In the 1990s Ford found itself in a dilemma. Though it had had a string of successes in the 1980s, the 1990s found the Blue Oval with less-than-inspiring products. Even the fabulously successful Ford Taurus was coasting on a rather generic design refresh, and its dramatic successor was a few years away.

Jack Telnack, the legendary design chief who had spearheaded the original Taurus program, was tasked with coming up with a design concept that could get the public excited about Ford products and inspire a rethink about Ford’s design language.

Telnack chose Tom Scott, leader of Ford’s independent studios (Ghia, the International Studio, and others) to lead the effort. Scott would later recall:

 “We had all this research telling us we needed to be different, but what did that mean? There was research everywhere with trends and ideas but the one thing I knew was that we couldn’t keep doing this oval grille theme any more, plonked on these jellybean cars that looked like a floating cigar.”
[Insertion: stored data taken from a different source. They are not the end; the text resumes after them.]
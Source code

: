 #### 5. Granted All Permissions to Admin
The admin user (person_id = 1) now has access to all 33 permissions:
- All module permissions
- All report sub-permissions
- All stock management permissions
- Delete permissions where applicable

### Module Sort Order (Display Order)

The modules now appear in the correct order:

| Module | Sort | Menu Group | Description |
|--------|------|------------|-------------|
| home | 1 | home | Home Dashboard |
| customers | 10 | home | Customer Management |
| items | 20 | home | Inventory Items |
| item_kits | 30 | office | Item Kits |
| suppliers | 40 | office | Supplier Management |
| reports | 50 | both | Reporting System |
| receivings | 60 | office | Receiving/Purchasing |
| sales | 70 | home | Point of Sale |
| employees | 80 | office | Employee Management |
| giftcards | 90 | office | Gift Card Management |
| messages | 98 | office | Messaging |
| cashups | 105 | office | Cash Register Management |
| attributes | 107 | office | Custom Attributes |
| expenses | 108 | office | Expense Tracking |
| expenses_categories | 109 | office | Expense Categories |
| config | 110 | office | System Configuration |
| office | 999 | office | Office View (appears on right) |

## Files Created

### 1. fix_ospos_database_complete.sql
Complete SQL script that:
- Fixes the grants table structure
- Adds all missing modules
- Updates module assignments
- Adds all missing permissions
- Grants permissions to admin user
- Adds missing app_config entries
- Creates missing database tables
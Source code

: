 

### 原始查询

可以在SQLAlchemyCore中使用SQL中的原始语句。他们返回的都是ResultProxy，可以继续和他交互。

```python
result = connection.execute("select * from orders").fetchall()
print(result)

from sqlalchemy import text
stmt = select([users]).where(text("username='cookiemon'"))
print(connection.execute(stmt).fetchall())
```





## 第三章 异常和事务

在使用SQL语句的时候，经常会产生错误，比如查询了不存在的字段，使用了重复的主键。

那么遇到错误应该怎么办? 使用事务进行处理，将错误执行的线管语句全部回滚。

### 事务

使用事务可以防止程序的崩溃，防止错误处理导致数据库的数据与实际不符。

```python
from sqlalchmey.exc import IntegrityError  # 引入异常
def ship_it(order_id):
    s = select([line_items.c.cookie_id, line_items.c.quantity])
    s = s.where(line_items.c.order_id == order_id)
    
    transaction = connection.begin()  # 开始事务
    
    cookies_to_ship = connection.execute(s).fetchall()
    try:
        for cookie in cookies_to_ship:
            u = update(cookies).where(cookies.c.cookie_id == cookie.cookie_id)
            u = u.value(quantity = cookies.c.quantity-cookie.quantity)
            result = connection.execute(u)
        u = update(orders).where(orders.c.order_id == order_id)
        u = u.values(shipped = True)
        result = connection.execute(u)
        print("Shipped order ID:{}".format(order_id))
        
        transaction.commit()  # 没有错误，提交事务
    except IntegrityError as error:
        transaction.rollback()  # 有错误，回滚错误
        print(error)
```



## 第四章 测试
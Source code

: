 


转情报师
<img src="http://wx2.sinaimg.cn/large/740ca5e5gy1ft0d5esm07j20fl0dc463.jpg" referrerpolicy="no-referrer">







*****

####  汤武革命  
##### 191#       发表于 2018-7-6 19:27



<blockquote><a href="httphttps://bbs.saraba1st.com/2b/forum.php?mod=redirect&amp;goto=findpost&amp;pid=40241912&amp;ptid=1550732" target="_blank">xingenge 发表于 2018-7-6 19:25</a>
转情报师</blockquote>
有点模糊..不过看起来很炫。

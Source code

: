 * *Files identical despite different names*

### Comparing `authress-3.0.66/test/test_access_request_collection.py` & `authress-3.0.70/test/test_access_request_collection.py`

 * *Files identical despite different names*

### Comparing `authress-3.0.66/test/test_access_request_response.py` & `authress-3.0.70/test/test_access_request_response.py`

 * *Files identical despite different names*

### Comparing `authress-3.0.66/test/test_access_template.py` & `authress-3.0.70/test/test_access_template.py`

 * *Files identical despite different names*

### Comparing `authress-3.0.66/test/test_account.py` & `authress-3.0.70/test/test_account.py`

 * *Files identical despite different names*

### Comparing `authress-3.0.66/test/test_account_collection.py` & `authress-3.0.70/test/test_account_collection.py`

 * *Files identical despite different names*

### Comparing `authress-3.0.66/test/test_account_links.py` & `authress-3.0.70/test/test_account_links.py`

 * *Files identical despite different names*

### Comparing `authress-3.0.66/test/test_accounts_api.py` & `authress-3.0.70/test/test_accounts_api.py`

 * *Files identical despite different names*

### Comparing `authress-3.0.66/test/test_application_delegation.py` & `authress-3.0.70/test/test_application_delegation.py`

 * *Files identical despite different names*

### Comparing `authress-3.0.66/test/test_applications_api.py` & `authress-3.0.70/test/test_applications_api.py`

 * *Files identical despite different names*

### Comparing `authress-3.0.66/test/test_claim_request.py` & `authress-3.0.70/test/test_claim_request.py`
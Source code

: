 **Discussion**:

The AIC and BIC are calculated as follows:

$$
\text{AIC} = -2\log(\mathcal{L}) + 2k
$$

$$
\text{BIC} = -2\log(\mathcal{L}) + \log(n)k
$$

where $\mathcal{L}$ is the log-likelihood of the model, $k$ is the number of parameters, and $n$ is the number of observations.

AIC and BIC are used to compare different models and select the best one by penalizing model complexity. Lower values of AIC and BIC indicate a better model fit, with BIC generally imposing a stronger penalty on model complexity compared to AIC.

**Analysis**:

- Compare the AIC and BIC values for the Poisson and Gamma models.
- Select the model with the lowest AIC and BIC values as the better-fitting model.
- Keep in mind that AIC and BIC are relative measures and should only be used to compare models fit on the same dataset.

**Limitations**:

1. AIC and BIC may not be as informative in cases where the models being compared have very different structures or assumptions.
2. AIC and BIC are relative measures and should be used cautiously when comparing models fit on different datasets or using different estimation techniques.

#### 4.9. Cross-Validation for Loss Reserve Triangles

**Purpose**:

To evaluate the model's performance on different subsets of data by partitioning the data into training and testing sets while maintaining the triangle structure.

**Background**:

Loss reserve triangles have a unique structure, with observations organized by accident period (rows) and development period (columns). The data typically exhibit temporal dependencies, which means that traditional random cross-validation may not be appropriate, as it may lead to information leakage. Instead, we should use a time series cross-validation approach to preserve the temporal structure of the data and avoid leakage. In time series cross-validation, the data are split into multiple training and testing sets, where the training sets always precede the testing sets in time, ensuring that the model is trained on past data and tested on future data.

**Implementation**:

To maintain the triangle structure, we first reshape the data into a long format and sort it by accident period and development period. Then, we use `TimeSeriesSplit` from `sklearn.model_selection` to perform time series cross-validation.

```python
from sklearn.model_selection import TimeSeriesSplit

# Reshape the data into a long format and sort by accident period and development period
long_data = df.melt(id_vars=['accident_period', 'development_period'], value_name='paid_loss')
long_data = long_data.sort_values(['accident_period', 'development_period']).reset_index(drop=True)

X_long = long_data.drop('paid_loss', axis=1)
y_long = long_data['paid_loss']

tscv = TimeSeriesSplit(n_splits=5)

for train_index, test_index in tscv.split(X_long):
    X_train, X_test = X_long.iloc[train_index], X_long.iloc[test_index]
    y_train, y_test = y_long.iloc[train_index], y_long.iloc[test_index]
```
Scott instinctively new that the solution lay beyond the research and focus groups and traditional means of guaranteeing a car’s success. It needed to be transformative. He wanted a design for a car Ford didn’t make. Ultimately, he hit upon the idea of “a racing car for the road”.

He passed the challenge off to six designers, and one, a young gifted designer named Jim Hope, returned with a design “like a GT40 from the future”.

With the development time short, it was decided that modification of an existing chassis would be the best option. Ford owned a controlling interest in Jaguar at the time, and its slow-selling the XJ220 supercar seemed and excellent choice for the new concept. And so an XJ220 was shipped in and the stripped down to the chassis. 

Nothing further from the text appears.